Funny Bones, 1909 (5)

By: Ardis E. Parshall - May 12, 2012

Just a Sample

For many years Dr. Francis Patton, ex-president of Princeton University, wore side whiskers. Whenever he suggested shaving them, there was a division of opinion in the family. One morning he came into his wife’s dressing-room, razor in hand, with his right cheek shaved smooth. “How do you like it, my dear?” he asked. “If you think it looks well, I will shave the other side, too.”

Le Grande Passion

She – “Darling, do you love me?”

He – (kissing her rapturously and repeatedly) – “Do I? I wish you were a two-headed girl, that’s all I can say.”

No Trouble at All

At an unusually large dinner-party, where the guest of honor was an English Bishop, the butler, an elderly man, was obliged to bring in from a friend’s house an inexperienced lad to help him in the dining-room. The awkward helper annoyed the butler beyond endurance with questions as to his duties.
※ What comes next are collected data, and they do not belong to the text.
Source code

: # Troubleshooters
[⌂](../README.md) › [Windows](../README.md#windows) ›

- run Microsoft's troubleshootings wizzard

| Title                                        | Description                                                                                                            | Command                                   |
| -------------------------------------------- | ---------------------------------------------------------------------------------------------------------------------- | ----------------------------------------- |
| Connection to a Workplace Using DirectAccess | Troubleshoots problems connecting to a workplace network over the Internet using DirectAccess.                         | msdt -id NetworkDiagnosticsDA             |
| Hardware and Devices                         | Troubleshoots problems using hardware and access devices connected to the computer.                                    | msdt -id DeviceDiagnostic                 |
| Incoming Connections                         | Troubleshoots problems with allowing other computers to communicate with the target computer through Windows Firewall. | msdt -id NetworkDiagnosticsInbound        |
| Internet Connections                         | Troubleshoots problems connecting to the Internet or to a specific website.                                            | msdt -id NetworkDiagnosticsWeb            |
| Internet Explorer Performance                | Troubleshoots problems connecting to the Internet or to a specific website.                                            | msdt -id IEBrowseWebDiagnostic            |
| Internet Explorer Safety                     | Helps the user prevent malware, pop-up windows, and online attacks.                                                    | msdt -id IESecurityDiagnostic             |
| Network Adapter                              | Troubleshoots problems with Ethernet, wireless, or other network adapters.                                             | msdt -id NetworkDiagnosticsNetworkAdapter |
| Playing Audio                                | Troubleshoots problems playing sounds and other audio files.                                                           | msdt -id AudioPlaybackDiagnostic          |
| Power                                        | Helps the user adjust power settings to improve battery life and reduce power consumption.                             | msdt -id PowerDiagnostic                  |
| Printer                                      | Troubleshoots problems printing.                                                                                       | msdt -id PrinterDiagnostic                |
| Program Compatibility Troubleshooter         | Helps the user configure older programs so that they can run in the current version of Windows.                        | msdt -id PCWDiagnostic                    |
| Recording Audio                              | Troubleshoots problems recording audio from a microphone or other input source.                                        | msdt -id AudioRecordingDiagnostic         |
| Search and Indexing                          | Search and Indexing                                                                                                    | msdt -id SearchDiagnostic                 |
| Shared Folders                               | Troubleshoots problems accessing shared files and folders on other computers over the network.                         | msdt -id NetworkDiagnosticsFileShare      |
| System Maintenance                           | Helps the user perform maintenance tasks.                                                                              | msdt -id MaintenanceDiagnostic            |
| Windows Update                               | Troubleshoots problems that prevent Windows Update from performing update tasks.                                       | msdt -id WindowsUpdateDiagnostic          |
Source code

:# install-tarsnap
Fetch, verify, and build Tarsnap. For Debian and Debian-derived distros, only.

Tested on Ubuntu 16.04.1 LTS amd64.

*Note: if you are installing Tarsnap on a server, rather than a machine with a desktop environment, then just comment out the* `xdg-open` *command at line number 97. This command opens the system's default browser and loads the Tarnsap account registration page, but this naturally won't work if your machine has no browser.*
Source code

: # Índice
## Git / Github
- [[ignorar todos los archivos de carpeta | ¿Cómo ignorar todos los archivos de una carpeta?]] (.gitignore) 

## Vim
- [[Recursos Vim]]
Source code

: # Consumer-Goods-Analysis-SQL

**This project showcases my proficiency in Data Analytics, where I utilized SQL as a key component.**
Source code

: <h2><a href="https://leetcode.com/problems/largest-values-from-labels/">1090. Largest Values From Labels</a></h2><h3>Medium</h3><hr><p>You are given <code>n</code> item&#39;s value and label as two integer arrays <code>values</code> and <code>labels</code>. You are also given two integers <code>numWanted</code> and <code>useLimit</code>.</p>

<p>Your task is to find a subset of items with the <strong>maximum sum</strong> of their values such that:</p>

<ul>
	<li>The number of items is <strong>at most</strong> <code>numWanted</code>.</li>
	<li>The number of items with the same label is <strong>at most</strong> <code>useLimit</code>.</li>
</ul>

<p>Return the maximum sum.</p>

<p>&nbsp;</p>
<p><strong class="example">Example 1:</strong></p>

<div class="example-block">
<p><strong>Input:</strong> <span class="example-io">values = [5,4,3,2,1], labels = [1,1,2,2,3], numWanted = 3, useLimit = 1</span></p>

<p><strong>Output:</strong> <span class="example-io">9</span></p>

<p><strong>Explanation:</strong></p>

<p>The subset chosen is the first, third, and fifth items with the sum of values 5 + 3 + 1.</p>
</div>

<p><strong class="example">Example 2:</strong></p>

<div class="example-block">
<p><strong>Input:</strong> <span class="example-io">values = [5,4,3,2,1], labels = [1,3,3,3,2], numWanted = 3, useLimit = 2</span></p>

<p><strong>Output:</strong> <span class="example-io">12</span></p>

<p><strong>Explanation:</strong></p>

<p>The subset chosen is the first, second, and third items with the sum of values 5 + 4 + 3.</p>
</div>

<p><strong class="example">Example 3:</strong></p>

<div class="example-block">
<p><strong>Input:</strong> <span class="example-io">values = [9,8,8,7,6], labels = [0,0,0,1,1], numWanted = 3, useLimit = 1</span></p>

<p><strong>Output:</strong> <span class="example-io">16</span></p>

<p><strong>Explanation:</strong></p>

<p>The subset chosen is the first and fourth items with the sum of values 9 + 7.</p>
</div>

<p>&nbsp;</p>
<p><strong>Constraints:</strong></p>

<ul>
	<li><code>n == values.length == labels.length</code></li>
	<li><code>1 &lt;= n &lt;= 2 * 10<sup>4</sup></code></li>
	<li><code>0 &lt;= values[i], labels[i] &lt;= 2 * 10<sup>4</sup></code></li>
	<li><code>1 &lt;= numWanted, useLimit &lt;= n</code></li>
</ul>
He continued interminably until the butler, worn out and nervous, said ironically: “All you will need to do is to stand behind the Bishop’s chair, and whenever His Lordship puts down his glass you must reach over and wipe his mouth with a napkin.”

That silenced his assistant. But the young man actually took the order seriously and as soon as dinner began he stationed himself behind the Bishop, waited till His Lordship had drunk and put down his glass, and then, as deliberately as his nervousness would permit, he opened out a large napkin and wiped the dignified old gentleman’s mouth!

The Bank Could Stand It

A Western lawyer tells of a remarkable instance of the convincing power of feminine logic as evidenced by an occurrence which he once witnessed while standing on the edge of a crowd that was besieging the doors of a bank supposed to be on the point of suspending payment.

A conversation between a rosy-cheeked Irish woman and her husband, who were near the lawyer, at once attracted his attention.

“Mary,” said the man, “we must push up so ye can dhraw your money at onct!”

“But I don’t want to draw it out, Roger,” replied Mary, placidly.

“Don’t ye know, Mary,” persisted the husband, “that they’ll lose your money for ye if ye don’t hurry t’ dhraw it out?”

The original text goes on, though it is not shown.